### [Study material]
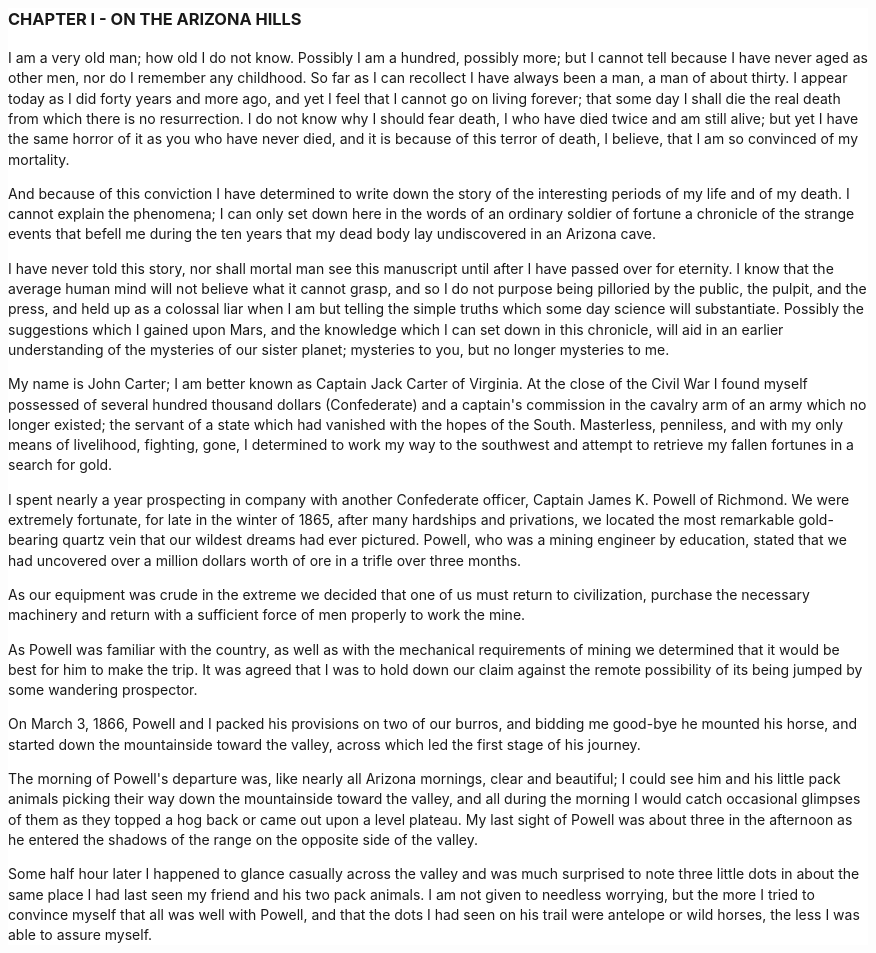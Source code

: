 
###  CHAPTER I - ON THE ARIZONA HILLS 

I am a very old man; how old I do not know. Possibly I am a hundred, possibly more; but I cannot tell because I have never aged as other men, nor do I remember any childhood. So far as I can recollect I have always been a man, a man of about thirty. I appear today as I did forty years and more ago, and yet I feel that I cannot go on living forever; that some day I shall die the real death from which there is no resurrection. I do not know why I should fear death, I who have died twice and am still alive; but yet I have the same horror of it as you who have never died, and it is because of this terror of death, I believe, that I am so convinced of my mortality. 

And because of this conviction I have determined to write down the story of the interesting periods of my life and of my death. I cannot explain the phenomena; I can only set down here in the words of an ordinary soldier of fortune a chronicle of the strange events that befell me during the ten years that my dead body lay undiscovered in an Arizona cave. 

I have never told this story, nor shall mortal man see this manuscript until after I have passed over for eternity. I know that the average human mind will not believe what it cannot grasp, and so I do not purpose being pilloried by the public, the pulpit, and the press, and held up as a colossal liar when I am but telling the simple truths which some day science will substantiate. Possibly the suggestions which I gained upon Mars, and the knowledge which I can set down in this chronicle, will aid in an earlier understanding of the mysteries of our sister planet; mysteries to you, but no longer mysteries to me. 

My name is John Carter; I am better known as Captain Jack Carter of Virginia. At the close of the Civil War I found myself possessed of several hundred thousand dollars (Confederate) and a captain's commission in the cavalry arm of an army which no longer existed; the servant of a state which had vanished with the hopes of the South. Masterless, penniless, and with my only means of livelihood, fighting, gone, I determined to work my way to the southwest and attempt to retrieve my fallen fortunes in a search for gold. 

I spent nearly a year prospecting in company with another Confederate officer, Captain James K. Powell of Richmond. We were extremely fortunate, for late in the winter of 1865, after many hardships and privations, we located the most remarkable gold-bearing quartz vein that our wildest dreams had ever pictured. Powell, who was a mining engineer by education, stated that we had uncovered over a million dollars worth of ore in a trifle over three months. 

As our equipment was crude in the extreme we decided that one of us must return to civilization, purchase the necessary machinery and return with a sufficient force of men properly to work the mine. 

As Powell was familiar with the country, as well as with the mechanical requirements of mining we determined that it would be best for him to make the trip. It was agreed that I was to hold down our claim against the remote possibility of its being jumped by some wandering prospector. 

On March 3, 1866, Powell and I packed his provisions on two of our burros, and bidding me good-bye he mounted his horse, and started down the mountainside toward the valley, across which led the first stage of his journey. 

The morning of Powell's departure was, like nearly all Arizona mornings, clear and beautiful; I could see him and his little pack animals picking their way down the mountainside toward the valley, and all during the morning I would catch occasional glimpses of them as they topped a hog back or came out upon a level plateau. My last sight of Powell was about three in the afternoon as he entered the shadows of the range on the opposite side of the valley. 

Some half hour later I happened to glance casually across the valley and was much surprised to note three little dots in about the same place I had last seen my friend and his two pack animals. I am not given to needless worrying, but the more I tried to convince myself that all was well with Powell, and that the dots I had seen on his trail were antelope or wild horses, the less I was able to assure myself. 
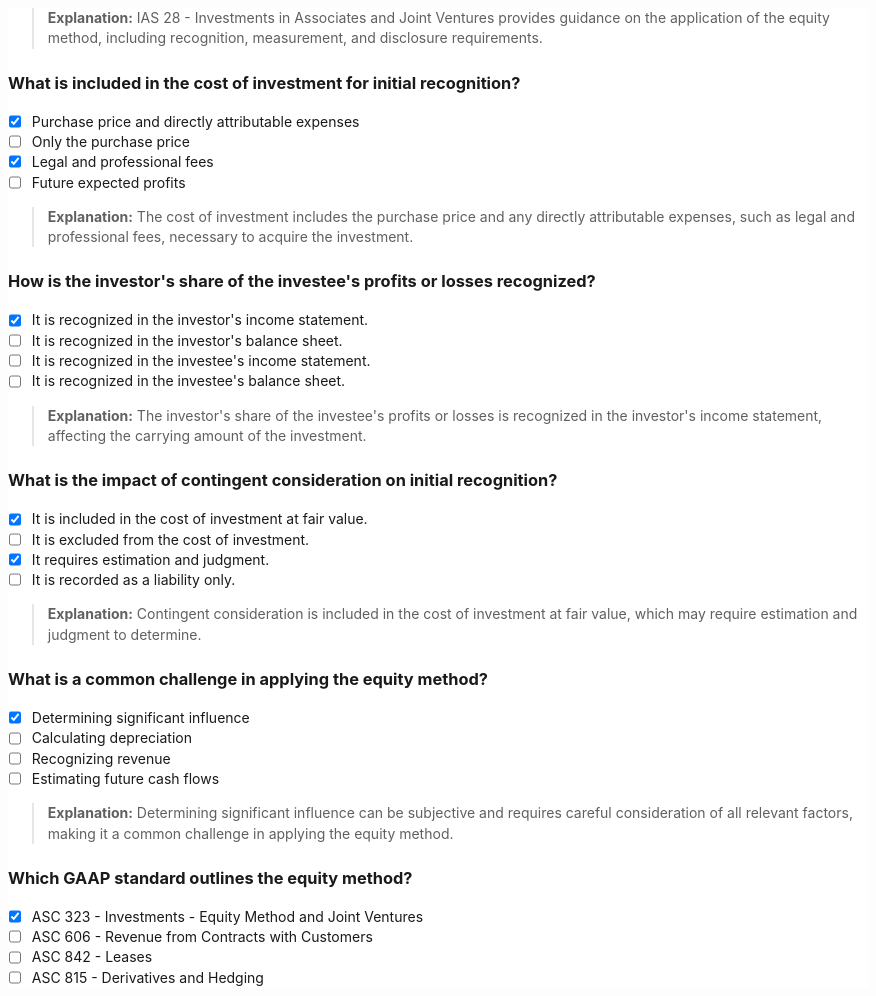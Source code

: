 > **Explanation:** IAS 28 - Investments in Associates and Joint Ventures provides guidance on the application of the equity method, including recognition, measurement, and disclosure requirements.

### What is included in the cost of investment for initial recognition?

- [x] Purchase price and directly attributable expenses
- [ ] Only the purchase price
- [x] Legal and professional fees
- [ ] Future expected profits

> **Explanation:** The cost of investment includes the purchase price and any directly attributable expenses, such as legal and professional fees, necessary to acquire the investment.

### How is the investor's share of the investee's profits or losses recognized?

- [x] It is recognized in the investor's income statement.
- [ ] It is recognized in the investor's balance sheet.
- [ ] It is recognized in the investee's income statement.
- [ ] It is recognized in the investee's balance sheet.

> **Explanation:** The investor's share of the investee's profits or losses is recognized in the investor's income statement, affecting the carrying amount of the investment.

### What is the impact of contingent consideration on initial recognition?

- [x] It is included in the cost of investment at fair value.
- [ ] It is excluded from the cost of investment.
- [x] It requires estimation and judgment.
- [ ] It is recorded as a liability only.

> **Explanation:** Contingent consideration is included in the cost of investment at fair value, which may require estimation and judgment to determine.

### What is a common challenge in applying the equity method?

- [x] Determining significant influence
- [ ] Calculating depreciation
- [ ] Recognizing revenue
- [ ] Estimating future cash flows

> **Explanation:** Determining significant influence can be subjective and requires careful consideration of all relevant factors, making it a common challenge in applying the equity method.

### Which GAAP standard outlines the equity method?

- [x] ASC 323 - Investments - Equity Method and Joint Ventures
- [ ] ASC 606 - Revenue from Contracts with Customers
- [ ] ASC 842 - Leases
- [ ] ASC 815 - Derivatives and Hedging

### [Your objective]
Which lines of the listing contain the string "consideration"? Copy each of them.

### [Result of the exercise]
### What is the impact of contingent consideration on initial recognition?
> **Explanation:** Contingent consideration is included in the cost of investment at fair value, which may require estimation and judgment to determine.
> **Explanation:** Determining significant influence can be subjective and requires careful consideration of all relevant factors, making it a common challenge in applying the equity method.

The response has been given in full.